The future of cycling sure looks bright, but the same can’t be said for other sports surveyed by Sport England.
While the number of people participating in weekly athletics has risen from 1.4 million in 2005 to 2.2 million in 2014, there’s been a decline in the number of people participating in sport between 2013 and 2014. According to the survey, 125,100 fewer people took part in sport last year.
Swimming took the biggest hit. Exercise, movement and dance also lagged behind. Other sports to see a decline are squash and racketball, basketball and rugby.
Swimming still leads as the most popular sport, but cycling may surpass it in the near future. In 2005-2006, there were 3,273,800 (or 8.04%) people swimming once per week. In 2013-2014, that number dipped down to 2,689,200 (or 6.16%). With 245,000 fewer people participating in the sport since last year, the sport may see a decrease in funding from Sport England. Funding has been cut in the past for other sports that were in decline.
Athletics and football both saw an increase in participants. However, the number of people playing football is still on the decline. In 2005-2006, there were roughly 2 million people playing the sport, but by 2013-2014, that number had dropped to 1,894,400 participants. No changes were reported for other popular sports, such as tennis, golf, badminton and equestrian.
As of 2014, cycling ranks as the third most popular sport according to the survey. Athletics comes in at a close second (2,161,600), and that sport has seen an increase as well over the last year.

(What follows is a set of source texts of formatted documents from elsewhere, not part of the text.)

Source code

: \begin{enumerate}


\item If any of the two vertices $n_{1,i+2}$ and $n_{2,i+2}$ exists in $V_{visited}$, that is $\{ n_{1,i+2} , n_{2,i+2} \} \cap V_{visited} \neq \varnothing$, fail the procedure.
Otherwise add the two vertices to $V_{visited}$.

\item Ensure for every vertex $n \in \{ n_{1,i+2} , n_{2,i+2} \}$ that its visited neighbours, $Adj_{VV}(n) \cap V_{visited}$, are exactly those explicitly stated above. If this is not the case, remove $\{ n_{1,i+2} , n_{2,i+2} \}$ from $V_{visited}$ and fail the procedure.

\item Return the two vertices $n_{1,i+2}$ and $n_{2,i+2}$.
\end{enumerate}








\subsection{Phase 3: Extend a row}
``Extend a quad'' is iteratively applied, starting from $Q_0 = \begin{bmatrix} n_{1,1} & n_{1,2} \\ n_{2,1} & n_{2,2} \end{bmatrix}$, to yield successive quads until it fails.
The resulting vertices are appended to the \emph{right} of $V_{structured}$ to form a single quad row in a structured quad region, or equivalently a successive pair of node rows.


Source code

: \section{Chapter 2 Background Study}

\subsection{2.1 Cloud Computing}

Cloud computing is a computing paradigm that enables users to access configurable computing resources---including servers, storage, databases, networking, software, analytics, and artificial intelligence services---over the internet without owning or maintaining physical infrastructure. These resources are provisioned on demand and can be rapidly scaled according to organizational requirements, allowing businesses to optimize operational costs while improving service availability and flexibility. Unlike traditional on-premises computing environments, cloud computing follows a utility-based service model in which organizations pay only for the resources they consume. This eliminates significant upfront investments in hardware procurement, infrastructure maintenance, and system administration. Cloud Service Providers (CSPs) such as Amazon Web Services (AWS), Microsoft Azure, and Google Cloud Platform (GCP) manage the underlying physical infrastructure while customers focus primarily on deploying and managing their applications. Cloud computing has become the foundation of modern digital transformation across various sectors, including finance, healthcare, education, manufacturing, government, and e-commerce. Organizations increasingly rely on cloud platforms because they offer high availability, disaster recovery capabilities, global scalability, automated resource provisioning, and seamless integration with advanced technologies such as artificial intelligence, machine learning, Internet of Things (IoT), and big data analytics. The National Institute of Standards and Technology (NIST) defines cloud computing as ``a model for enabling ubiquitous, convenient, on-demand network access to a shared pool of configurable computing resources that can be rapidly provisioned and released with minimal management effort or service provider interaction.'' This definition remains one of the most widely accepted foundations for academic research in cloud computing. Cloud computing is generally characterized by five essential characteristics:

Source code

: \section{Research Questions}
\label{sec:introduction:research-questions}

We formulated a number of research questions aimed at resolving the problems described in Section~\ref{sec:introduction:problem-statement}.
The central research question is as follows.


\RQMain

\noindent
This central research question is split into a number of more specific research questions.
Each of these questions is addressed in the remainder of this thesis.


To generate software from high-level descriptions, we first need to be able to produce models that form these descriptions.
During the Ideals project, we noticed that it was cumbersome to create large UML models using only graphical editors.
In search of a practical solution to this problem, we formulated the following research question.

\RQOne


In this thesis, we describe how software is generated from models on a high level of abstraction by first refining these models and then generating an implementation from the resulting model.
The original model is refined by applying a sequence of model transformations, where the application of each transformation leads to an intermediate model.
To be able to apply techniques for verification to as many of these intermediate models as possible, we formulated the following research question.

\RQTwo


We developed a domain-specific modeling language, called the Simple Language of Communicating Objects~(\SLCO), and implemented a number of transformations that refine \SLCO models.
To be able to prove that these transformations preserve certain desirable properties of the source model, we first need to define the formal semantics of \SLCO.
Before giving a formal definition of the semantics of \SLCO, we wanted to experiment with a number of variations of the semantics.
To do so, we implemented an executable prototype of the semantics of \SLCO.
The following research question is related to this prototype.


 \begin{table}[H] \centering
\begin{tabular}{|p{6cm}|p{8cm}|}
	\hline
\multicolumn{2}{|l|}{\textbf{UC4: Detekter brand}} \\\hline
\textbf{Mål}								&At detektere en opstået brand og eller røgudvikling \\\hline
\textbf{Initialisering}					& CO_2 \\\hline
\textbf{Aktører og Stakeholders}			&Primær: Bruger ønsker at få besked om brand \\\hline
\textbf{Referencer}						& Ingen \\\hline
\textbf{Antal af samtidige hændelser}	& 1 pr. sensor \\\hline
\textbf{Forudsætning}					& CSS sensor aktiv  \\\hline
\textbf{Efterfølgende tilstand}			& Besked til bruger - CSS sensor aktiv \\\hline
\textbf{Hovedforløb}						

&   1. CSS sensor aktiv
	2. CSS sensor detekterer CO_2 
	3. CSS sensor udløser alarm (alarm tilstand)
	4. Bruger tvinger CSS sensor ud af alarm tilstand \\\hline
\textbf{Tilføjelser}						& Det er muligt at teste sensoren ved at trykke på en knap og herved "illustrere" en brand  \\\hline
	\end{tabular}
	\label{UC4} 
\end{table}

The latest Active People survey shows an encouraging shift in the number of people engaging in sport. In December 2013, the survey showed a distressing decrease in the number of people playing sport.
Our advice for anyone looking to get involved in cycling is to find yourself a cheap beginners bike and just start riding in your local area. For anyone who doesn’t want to brave the British winter but still wants to keep fit, just find some exercise bike reviews and see which will suit your needs, then enjoy practising for the real thing when the weather improves.